**TASK GOAL**
Each line of the data must be set down again without a single difference.

━━━━━━

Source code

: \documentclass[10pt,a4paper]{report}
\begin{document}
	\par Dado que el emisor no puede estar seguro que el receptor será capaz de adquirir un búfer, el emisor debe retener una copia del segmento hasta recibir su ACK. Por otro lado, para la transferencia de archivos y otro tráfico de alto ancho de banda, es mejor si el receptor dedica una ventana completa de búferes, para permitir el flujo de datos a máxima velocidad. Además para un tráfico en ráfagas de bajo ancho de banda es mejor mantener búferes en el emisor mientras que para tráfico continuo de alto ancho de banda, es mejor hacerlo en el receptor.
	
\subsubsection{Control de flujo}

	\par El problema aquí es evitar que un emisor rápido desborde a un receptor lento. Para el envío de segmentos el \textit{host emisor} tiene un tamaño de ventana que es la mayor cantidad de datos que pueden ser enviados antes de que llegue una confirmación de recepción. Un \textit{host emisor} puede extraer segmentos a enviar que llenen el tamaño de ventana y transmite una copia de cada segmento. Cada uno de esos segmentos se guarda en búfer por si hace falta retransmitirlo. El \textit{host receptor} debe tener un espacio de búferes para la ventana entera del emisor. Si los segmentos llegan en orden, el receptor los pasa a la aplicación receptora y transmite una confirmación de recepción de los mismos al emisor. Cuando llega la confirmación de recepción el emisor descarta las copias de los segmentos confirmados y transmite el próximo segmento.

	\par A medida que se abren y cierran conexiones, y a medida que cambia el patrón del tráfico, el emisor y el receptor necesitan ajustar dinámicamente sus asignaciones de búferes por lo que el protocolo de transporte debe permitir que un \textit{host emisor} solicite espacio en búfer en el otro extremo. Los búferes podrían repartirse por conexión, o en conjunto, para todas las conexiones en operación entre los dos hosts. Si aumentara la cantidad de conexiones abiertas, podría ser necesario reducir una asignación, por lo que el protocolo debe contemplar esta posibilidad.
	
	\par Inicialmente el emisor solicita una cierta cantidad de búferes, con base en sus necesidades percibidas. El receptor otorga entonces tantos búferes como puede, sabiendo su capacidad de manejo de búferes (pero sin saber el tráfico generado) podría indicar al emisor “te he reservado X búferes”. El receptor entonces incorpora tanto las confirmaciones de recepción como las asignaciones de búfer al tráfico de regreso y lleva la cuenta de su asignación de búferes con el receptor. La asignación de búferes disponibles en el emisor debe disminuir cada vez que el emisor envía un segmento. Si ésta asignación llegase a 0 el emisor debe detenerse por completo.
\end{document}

━━━━━━

**WRITTEN REPLY**
Source code

: \documentclass[10pt,a4paper]{report}
\begin{document}
	\par Dado que el emisor no puede estar seguro que el receptor será capaz de adquirir un búfer, el emisor debe retener una copia del segmento hasta recibir su ACK. Por otro lado, para la transferencia de archivos y otro tráfico de alto ancho de banda, es mejor si el receptor dedica una ventana completa de búferes, para permitir el flujo de datos a máxima velocidad. Además para un tráfico en ráfagas de bajo ancho de banda es mejor mantener búferes en el emisor mientras que para tráfico continuo de alto ancho de banda, es mejor hacerlo en el receptor.
	
\subsubsection{Control de flujo}

	\par El problema aquí es evitar que un emisor rápido desborde a un receptor lento. Para el envío de segmentos el \textit{host emisor} tiene un tamaño de ventana que es la mayor cantidad de datos que pueden ser enviados antes de que llegue una confirmación de recepción. Un \textit{host emisor} puede extraer segmentos a enviar que llenen el tamaño de ventana y transmite una copia de cada segmento. Cada uno de esos segmentos se guarda en búfer por si hace falta retransmitirlo. El \textit{host receptor} debe tener un espacio de búferes para la ventana entera del emisor. Si los segmentos llegan en orden, el receptor los pasa a la aplicación receptora y transmite una confirmación de recepción de los mismos al emisor. Cuando llega la confirmación de recepción el emisor descarta las copias de los segmentos confirmados y transmite el próximo segmento.

	\par A medida que se abren y cierran conexiones, y a medida que cambia el patrón del tráfico, el emisor y el receptor necesitan ajustar dinámicamente sus asignaciones de búferes por lo que el protocolo de transporte debe permitir que un \textit{host emisor} solicite espacio en búfer en el otro extremo. Los búferes podrían repartirse por conexión, o en conjunto, para todas las conexiones en operación entre los dos hosts. Si aumentara la cantidad de conexiones abiertas, podría ser necesario reducir una asignación, por lo que el protocolo debe contemplar esta posibilidad.
	
	\par Inicialmente el emisor solicita una cierta cantidad de búferes, con base en sus necesidades percibidas. El receptor otorga entonces tantos búferes como puede, sabiendo su capacidad de manejo de búferes (pero sin saber el tráfico generado) podría indicar al emisor “te he reservado X búferes”. El receptor entonces incorpora tanto las confirmaciones de recepción como las asignaciones de búfer al tráfico de regreso y lleva la cuenta de su asignación de búferes con el receptor. La asignación de búferes disponibles en el emisor debe disminuir cada vez que el emisor envía un segmento. Si ésta asignación llegase a 0 el emisor debe detenerse por completo.
\end{document}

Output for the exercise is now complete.